20 Jun 2017


What does the future of legal services hold and what do CIOs need to deliver today?

This year’s Legal Leaders IT Forum contained plenty of sessions on how the legal industry is evolving in the face of technological change and a world shrinking in size.

The event was your usual mix of futurist trends and practical examples – from disruptive technologies such as Machine Learning, Artificial Intelligence and virtual agents, to newer systems and solutions that enable lawyers to deliver efficiencies, bill more hours and grow revenues.

Alongside all this industry soothsaying and forecasting, we felt there was one underlying topic that required more discussion – globalisation.

Or, more importantly, how do organisations deliver a cohesive client experience around the globe when local market challenges are so diverse? And how does the IT department enable this outcome?
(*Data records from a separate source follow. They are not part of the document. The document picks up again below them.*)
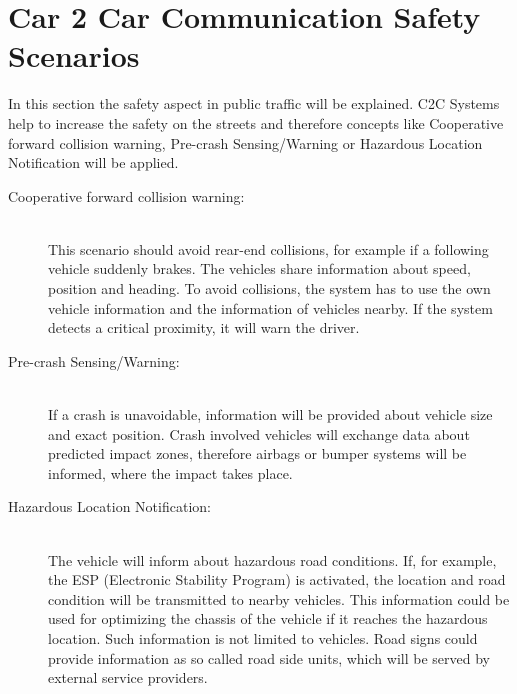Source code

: \section{Car 2 Car Communication Safety Scenarios}
\label{sec:C2CSafetyScenarios}
In this section the safety aspect in public traffic will be explained. C2C Systems help to increase the safety on the streets and therefore concepts like Cooperative forward collision warning, Pre-crash Sensing/Warning or Hazardous Location Notification will be applied.\\
\begin{description}
  \item[Cooperative forward collision warning:] \hfill \\ This scenario should avoid rear-end collisions, for example if a following vehicle suddenly brakes. The vehicles share information about speed, position and heading. To avoid collisions, the system has to use the own vehicle information and the information of vehicles nearby. If the system detects a critical proximity, it will warn the driver.
  \item[Pre-crash Sensing/Warning:] \hfill \\ If a crash is unavoidable, information will be provided about vehicle size and exact position. Crash involved vehicles will exchange data about predicted impact zones, therefore airbags or bumper systems will be informed, where the impact takes place. 
  \item[Hazardous Location Notification:] \hfill \\ The vehicle will inform about hazardous road conditions. If, for example, the ESP (Electronic Stability Program) is activated, the location and road condition will be transmitted to nearby vehicles. This information could be used for optimizing the chassis of the vehicle if it reaches the hazardous location. Such information is not limited to vehicles. Road signs could provide information as so called road side units, which will be served by external service providers. 
\end{description}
Individuals and corporations from China, India and Russia have flocked to UK law firms to conduct business through or in the country. Their requirements span everything from criminal and civil proceedings, to corporate investment, high-value property law and gathering best practice to modernise their own legal systems.

With highly sensitive documentation, regular video meetings and bandwidth intensive communications now underpinning international client relationships and knowledge sharing, the IT department is having to react faster than ever. As a result, this has a knock-on effect on a company’s global network and creates a new set of challenges – cost, reliability, resilience, performance and security.

Globalisation drives innovation

Part of overcoming these issues, especially for CIOs and CTOs at multinational law firms, is knowing what steps to take to enhance the innovation process, not hinder it.

The positive news is many law firms are now aware of the benefits of technology compared to a decade ago, and business stakeholders are perceptive as to why having a high-performing global network is necessary for scaling the practice internationally.

This topic is covered in a report from The Law Society which explains, “Businesses that are repeatedly successful at innovation, whether in services, processes or market, have often already established an effective system for innovation.”

A component of this ‘innovation system’ is knowing what business and IT tools are critical, and recognising the important role global access plays in delivering sustainable change.

After all, there is little value in advocating video conferencing to build trust with prospective international clients if video calls are of poor quality. Investing in Machine Learning demonstrates a firm’s commitment to innovation, but what about getting the basics right?

For example:

  • Are international branch offices suffering from intermittent access to resources because of an underperforming network?

  • Is network security considered part of the organisation’s overall risk management strategy?

  • Do cloud applications and data access enrich a partner’s workflow or do they act as a roadblock to collaboration due to service issues

  • If investment in innovative services is planned (AI, Machine Learning, etc.), have the effects on the network been thoroughly scoped, planned and tested?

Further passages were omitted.